| WORK INSTRUCTIONS |
The line containing "- Done: test_get_number_of_options" marks the start; repeat it and every following line exactly through the end of the entries.

| RECORDS SUPPLIED |
——
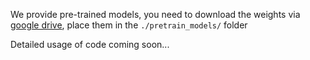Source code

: 
We provide pre-trained models, you need to download the weights via [google drive](https://drive.google.com/drive/folders/1QTTWpxRFGzkinghoBXH4nuIm6sENgj1P?usp=drive_link),
place them in the `./pretrain_models/` folder

Detailed usage of code coming soon...
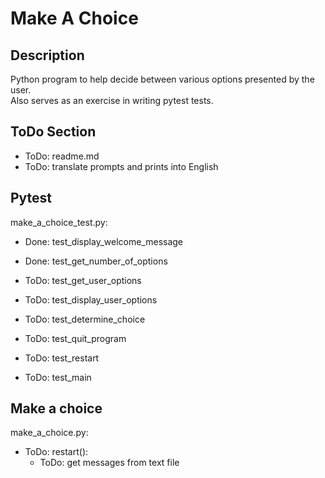# Make A Choice


## Description
Python program to help decide between various options presented by the user.\
Also serves as an exercise in writing pytest tests.


## ToDo Section
- ToDo: readme.md
- ToDo: translate prompts and prints into English


## Pytest
make_a_choice_test.py:

- Done: test_display_welcome_message
- Done: test_get_number_of_options

- ToDo: test_get_user_options
- ToDo: test_display_user_options
- ToDo: test_determine_choice
- ToDo: test_quit_program
- ToDo: test_restart
- ToDo: test_main


## Make a choice
make_a_choice.py:

- ToDo: restart():
    - ToDo: get messages from text file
——
| OUTPUT OF THE EXERCISE |
- Done: test_get_number_of_options

- ToDo: test_get_user_options
- ToDo: test_display_user_options
- ToDo: test_determine_choice
- ToDo: test_quit_program
- ToDo: test_restart
- ToDo: test_main


## Make a choice
make_a_choice.py:

- ToDo: restart():
    - ToDo: get messages from text file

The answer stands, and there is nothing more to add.